Saturday, May 3, 2014

A surfaced "Emergency Blow"


The term "emergency blow" comes from submarines, where in an emergency all the ballast tanks are blown empty with high-pressure air to force the boat to the surface in the shortest possible time.  It's normally not done on the surface, but thanks to Jalopnik's Foxtrot Alpha blog we get to see it.  This is the Sturgeon class submarine USS L. Mendel Rivers conducting an emergency blow test in harbor.  The action starts at about 1m. 32sec. into the clip.

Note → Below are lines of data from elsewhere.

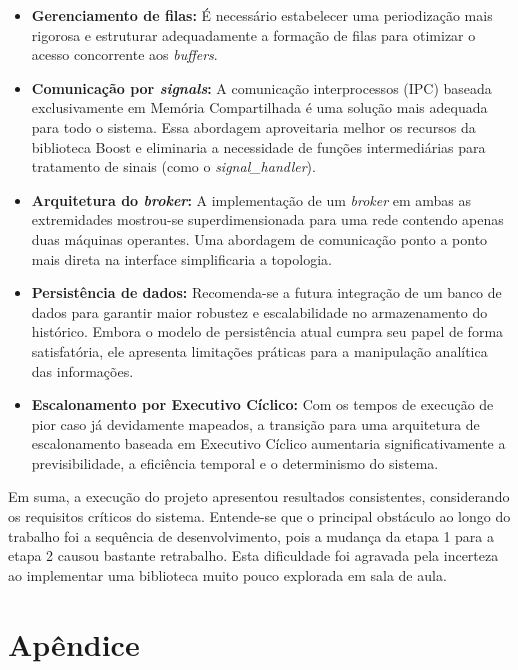 \documentclass[12pt]{article}
\begin{document}
\begin{itemize}
    \item \textbf{Gerenciamento de filas:} É necessário estabelecer uma periodização mais rigorosa e estruturar adequadamente a formação de filas para otimizar o acesso concorrente aos \textit{buffers}.
    
    \item \textbf{Comunicação por \textit{signals}:} A comunicação interprocessos (IPC) baseada exclusivamente em Memória Compartilhada é uma solução mais adequada para todo o sistema. Essa abordagem aproveitaria melhor os recursos da biblioteca Boost e eliminaria a necessidade de funções intermediárias para tratamento de sinais (como o \textit{signal\_handler}).
    
    \item \textbf{Arquitetura do \textit{broker}:} A implementação de um \textit{broker} em ambas as extremidades mostrou-se superdimensionada para uma rede contendo apenas duas máquinas operantes. Uma abordagem de comunicação ponto a ponto mais direta na interface simplificaria a topologia.
    
    \item \textbf{Persistência de dados:} Recomenda-se a futura integração de um banco de dados para garantir maior robustez e escalabilidade no armazenamento do histórico. Embora o modelo de persistência atual cumpra seu papel de forma satisfatória, ele apresenta limitações práticas para a manipulação analítica das informações.
    
    \item \textbf{Escalonamento por Executivo Cíclico:} Com os tempos de execução de pior caso já devidamente mapeados, a transição para uma arquitetura de escalonamento baseada em Executivo Cíclico aumentaria significativamente a previsibilidade, a eficiência temporal e o determinismo do sistema.
\end{itemize}

Em suma, a execução do projeto apresentou resultados consistentes, considerando os requisitos críticos do sistema. Entende-se que o principal obstáculo ao longo do trabalho foi a sequência de desenvolvimento, pois a mudança da etapa 1 para a etapa 2 causou bastante retrabalho. Esta dificuldade foi agravada pela incerteza ao implementar uma biblioteca muito pouco explorada em sala de aula.


\section{Apêndice}
\end{document}

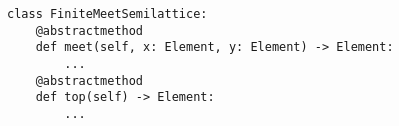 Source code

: \par\begin{minipage}{60ex}
\begin{verbatim}
class FiniteMeetSemilattice:
    @abstractmethod
    def meet(self, x: Element, y: Element) -> Element:
        ...
    @abstractmethod
    def top(self) -> Element:
        ...
\end{verbatim}
\end{minipage}\par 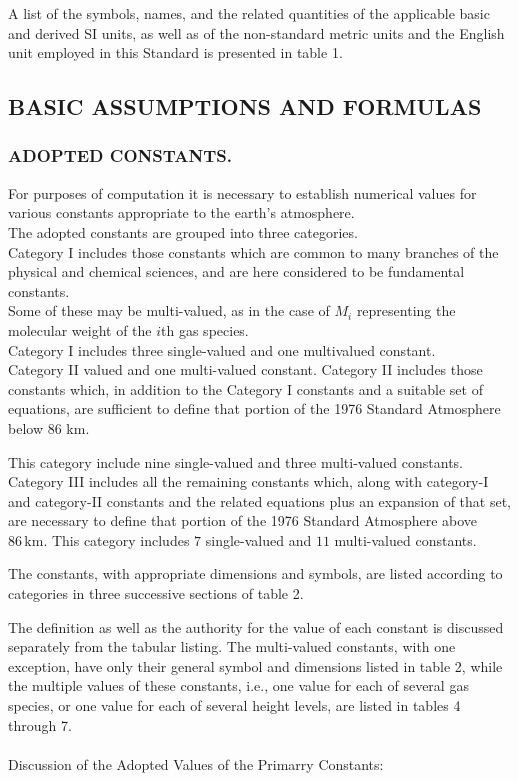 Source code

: \documentclass{article}
\begin{document}
A list of the symbols, names, and the related quantities of the applicable basic and derived SI units, as well as of the non-standard metric units and the English unit employed in this Standard is presented in table 1.\\

\subsection{BASIC ASSUMPTIONS AND FORMULAS}
\subsubsection{ADOPTED CONSTANTS.}

For purposes of computation it is necessary to establish numerical values for various constants appropriate to the earth's atmosphere.\\
The adopted constants are grouped into three categories.\\

Category I includes those constants which are common to many branches of the physical and chemical sciences, and are here considered to be fundamental constants.\\
Some of these may be multi-valued, as in the case of $M_i$ representing the molecular weight of the $i$th gas species.\\
Category I includes three single-valued and one multivalued constant.\\

Category II valued and one multi-valued constant. Category II includes those constants which, in addition to the Category I constants and a suitable set of equations, are sufficient to define that portion of the 1976 Standard Atmosphere below 86 km.

This category include nine single-valued and three multi-valued constants. Category III includes all the remaining constants which, along with category-I and category-II constants and the related equations plus an expansion of that set, are necessary to define that portion of the 1976 Standard Atmosphere above $86 \, \text{km}$. This category includes $7$ single-valued and $11$ multi-valued constants.

The constants, with appropriate dimensions and symbols, are listed according to categories in three successive sections of table 2.

The definition as well as the authority for the value of each constant is discussed separately from the tabular listing. The multi-valued constants, with one exception, have only their general symbol and dimensions listed in table 2, while the multiple values of these constants, i.e., one value for each of several gas species, or one value for each of several height levels, are listed in tables 4 through 7.
\\\\
Discussion of the Adopted Values of the Primarry Constants:
\\\\
\end{document}
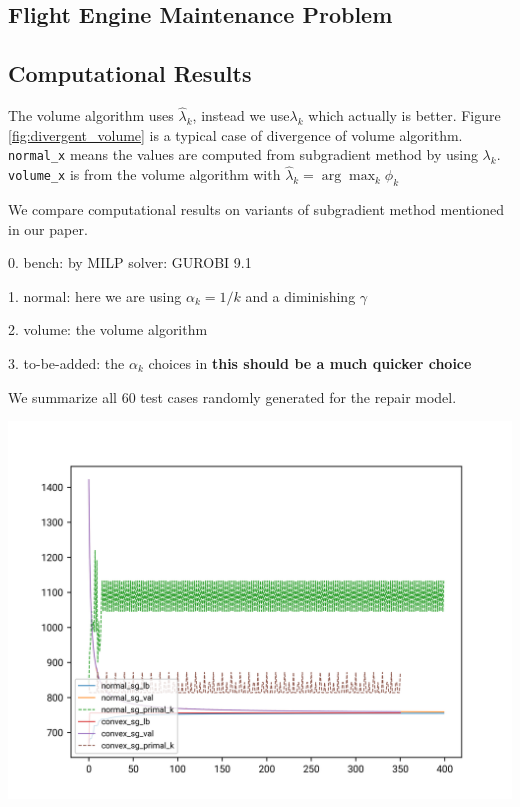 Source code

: \documentclass[../main]{subfiles}
\begin{document}



\subsection{Flight Engine Maintenance Problem}\label{repair}



\subsection{Computational Results}\label{computational-results}



The volume algorithm uses \(\hat \lambda_{k}\), instead we use\(\lambda_{k}\) which actually is better.
Figure \ref{fig:divergent_volume} is a typical case of divergence of volume algorithm.
\texttt{normal\_x} means the values are computed from subgradient
method by using \(\lambda_{k}\). \texttt{volume\_x} is from the volume
algorithm with \(\hat \lambda_{k} = \arg\max_k \hat \phi_{k}\)

We compare computational results on variants of subgradient method mentioned in our paper.

0. bench: by MILP solver: GUROBI 9.1

1. normal: here we are using \(\alpha_k = 1/k\) and a diminishing \(\gamma\)

2. volume: the volume algorithm

3. to-be-added: the \(\alpha_k\) choices in \cite{brannlund1995generalized} \textbf{this should be a much quicker choice}

We summarize all \(60\) test cases randomly generated for the repair model.



\includegraphics{../imgs/conv_0_15_15.png}
\label{fig:divergent_volume}
\end{document}
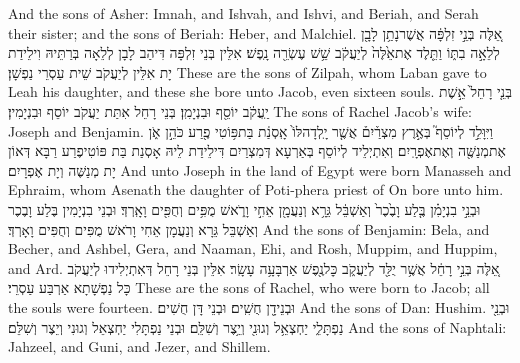 {And the sons of Asher: Imnah, and Ishvah, and Ishvi, and Beriah, and Serah their sister; and the sons of Beriah: Heber, and Malchiel.}{}
{אֵ֚לֶּה בְּנֵ֣י זִלְפָּ֔ה אֲשֶׁר\maqqaf נָתַ֥ן לָבָ֖ן לְלֵאָ֣ה בִתּ֑וֹ וַתֵּ֤לֶד אֶת\maqqaf אֵ֙לֶּה֙ לְיַעֲקֹ֔ב שֵׁ֥שׁ עֶשְׂרֵ֖ה נָֽפֶשׁ׃}
{אִלֵּין בְּנֵי זִלְפָּה דִּיהַב לָבָן לְלֵאָה בְּרַתֵּיהּ וִילֵידַת יָת אִלֵּין לְיַעֲקֹב שֵׁית עַסְרֵי נַפְשָׁן׃}
{These are the sons of Zilpah, whom Laban gave to Leah his daughter, and these she bore unto Jacob, even sixteen souls.}{}
{בְּנֵ֤י רָחֵל֙ אֵ֣שֶׁת יַֽעֲקֹ֔ב יוֹסֵ֖ף וּבִנְיָמִֽן׃}
{בְּנֵי רָחֵל אִתַּת יַעֲקֹב יוֹסֵף וּבִנְיָמִין׃}
{The sons of Rachel Jacob’s wife: Joseph and Benjamin.}{}
{וַיִּוָּלֵ֣ד לְיוֹסֵף֮ בְּאֶ֣רֶץ מִצְרַ֒יִם֒ אֲשֶׁ֤ר יָֽלְדָה\maqqaf לּוֹ֙ אָֽסְנַ֔ת בַּת\maqqaf פּ֥וֹטִי פֶ֖רַע כֹּהֵ֣ן אֹ֑ן אֶת\maqqaf מְנַשֶּׁ֖ה וְאֶת\maqqaf אֶפְרָֽיִם׃}
{וְאִתְיְלֵיד לְיוֹסֵף בְּאַרְעָא דְּמִצְרַיִם דִּילֵידַת לֵיהּ אָסְנַת בַּת פּוֹטִיפֶרַע רַבָּא דְּאוֹן יָת מְנַשֶּׁה וְיָת אֶפְרָיִם׃}
{And unto Joseph in the land of Egypt were born Manasseh and Ephraim, whom Asenath the daughter of Poti-phera priest of On bore unto him.}{}
{וּבְנֵ֣י בִנְיָמִ֗ן בֶּ֤לַע וָבֶ֙כֶר֙ וְאַשְׁבֵּ֔ל גֵּרָ֥א וְנַעֲמָ֖ן אֵחִ֣י וָרֹ֑אשׁ מֻפִּ֥ים וְחֻפִּ֖ים וָאָֽרְדְּ׃}
{וּבְנֵי בִנְיָמִין בֶּלַע וָבֶכֶר וְאַשְׁבֵּל גֵּרָא וְנַעֲמָן אֵחִי וָרֹאשׁ מֻפִּים וְחֻפִּים וָאָרְדְּ׃}
{And the sons of Benjamin: Bela, and Becher, and Ashbel, Gera, and Naaman, Ehi, and Rosh, Muppim, and Huppim, and Ard.}{}
{אֵ֚לֶּה בְּנֵ֣י רָחֵ֔ל אֲשֶׁ֥ר יֻלַּ֖ד לְיַעֲקֹ֑ב כׇּל\maqqaf נֶ֖פֶשׁ אַרְבָּעָ֥ה עָשָֽׂר׃}
{אִלֵּין בְּנֵי רָחֵל דְּאִתְיְלִידוּ לְיַעֲקֹב כָּל נַפְשָׁתָא אַרְבַּע עַסְרֵי׃}
{These are the sons of Rachel, who were born to Jacob; all the souls were fourteen.}{}
{וּבְנֵי\maqqaf דָ֖ן חֻשִֽׁים׃}
{וּבְנֵי דָּן חֻשִׁים׃}
{And the sons of Dan: Hushim.}{}
{וּבְנֵ֖י נַפְתָּלִ֑י יַחְצְאֵ֥ל וְגוּנִ֖י וְיֵ֥צֶר וְשִׁלֵּֽם׃}
{וּבְנֵי נַפְתָּלִי יַחְצְאֵל וְגוּנִי וְיֵצֶר וְשִׁלֵּם׃}
{And the sons of Naphtali: Jahzeel, and Guni, and Jezer, and Shillem.}{}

There are more video clips of emergency and high-speed surfacing maneuvers at the link, including a couple of Soviet submarines.  Interesting viewing.

Peter

7 comments:

Anonymous said...

The last frame...

Unknown said...

I rode a few Los Angeles-class fast attack subs up from test depth on emergency blow tests. Once they build up a bit of momentum there's no stopping 'em.

Old NFO said...

Rode through one on a 637... One helluva elevator ride! And yes, the DO crash back to the surface... Rattles the teeth and anything not tied down! :-)

FrankC said...

Let's see if I've got this right. They were testing the "high pressure air into ballast tanks" whilst on the surface.
There was me expecting the sub to go down and pop up again. Maybe next time.

LCB said...

I expected it to rise a little. But it didn't even seem to bob on the waves. Any submariners here that can explain?

Larry said...

Not a submariner, but my educated guess is that the ballast tanks were already empty. This was just to test the mechanism before taking it down at sea for a real test. IIRC, one of the contributing factors to the loss of the USS Thresher was a problem with the emergency blow. Specifically, moisture in the compressed air freezing in the lines as the air expanded.

ZBM-2 said...

I know this comment is a bit late (I do have the excuse of having been underway).
Larry is correct. Any surfaced submarine is going to have mostly empty ballast tanks, so doing a blow (be it low pressure or high pressure as in an emergency blow) would have little to no observable effect, at least until the POOD checks the draft readings.